The most interesting transaction confirming the right direction of the Company’s development seems to be the agreement from the beginning of October 2021, signed by Johnson & Johnson and Xencor. J&J has acquired the rights to develop and commercialize the bispecific antibody, plamotamab, which is in the first phase of clinical trials, and additional bispecific antibodies that will be developed during the two-year collaboration. Xencor received a $100 million initial fee for this transaction, and J&J will additionally purchase $25 million of the company’s shares. The partners will work together on the clinical development of plamotamab by sharing the costs – 80% of the costs will be borne by J&J, the rest will be financed by Xencor itself.
The global situation related to the COVID-19 pandemic affected the schedule and type of activities (the changes were mainly related to the change of dates, or – in some cases – the cancellation of scheduled events by the organizers), including changing the format of all events to virtual. The company actively participated in the following events:
- May 3-5, 2021 – Biotechgate Digital Partnering;
- June 10-17, 2021 – BIO Digital;
- June 29-July 1, 2021 – BOS (Biotech Outsourcing Strategies 2021) Virtual 2021;
- August 30-September 3, 2021 – Biotechgate Digital Partnering.
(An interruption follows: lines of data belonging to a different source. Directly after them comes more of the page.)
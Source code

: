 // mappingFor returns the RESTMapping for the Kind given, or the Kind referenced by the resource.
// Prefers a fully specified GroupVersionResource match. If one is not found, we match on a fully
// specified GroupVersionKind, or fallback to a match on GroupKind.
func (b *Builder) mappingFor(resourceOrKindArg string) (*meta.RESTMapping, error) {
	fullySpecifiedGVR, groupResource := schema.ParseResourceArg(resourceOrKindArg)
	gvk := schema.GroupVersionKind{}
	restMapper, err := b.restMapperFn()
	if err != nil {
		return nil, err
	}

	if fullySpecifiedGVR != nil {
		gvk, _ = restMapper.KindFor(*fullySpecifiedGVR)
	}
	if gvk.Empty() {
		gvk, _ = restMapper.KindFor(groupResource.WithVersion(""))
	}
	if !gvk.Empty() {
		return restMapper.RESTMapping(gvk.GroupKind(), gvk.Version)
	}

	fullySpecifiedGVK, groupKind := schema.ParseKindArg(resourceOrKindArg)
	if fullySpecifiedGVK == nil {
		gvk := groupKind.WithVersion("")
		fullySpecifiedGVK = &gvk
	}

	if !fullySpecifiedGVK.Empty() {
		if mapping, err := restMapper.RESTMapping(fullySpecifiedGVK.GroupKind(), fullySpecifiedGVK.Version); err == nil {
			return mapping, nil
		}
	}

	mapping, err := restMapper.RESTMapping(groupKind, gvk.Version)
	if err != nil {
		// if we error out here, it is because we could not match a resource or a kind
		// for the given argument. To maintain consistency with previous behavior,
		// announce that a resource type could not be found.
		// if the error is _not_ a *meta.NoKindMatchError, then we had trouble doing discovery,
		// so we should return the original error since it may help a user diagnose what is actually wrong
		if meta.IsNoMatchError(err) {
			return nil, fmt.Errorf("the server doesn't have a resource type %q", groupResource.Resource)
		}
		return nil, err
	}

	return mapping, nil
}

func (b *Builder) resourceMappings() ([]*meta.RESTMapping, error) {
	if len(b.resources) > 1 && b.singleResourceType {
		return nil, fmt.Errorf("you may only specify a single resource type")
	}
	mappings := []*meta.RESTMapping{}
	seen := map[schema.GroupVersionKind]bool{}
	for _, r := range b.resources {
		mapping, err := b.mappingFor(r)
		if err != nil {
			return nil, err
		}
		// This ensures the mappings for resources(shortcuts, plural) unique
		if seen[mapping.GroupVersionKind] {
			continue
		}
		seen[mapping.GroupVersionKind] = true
During the meetings arranged during these events, the Company presented a portfolio of its projects, in particular, aptamer and antibody-based candidates for drugs and therapeutic products. As a result, several dozen valuable contacts with potential partners or recipients of the technology were obtained.
The financial situation of the Company in 2021
The company’s liquidity position at the end of 2021 was very good and stable. Cash and deposit equivalents at the end of December 2021 amounted to almost PLN 33 million. By the end of 2023, the Company may still receive over PLN 70 million of non-diluting capital in the form of non-returnable subsidies for the ongoing R&D projects included in the current Pure Biologics portfolio.
Throughout the year, R&D works were carried out in accordance with the assumed budgets and there was no one-off event that would result in unexpected expenditure of a significant amount.
Due to the profile of its activity, based on research and development projects, the Company does not generate significant recurring revenues from sales.
Operating costs in 2021 amounted to PLN 28.5 million compared to PLN 28.3 million in the previous year. The net loss was PLN 11.8 million compared to PLN 11.8 million a year earlier. Revenues from subsidies in 2021 amounted to 17.8 million compared to 16.2 million a year earlier.
The achieved financial results are in line with the Company’s development strategy, which involves intensive research and development works aimed at increasing the value of the research projects held.
Regardless of its cash resources, the Company continues to use the advance financing model of subsidized R&D projects and intends to continue this model in the future. This allows to minimize the freezing of own working capital.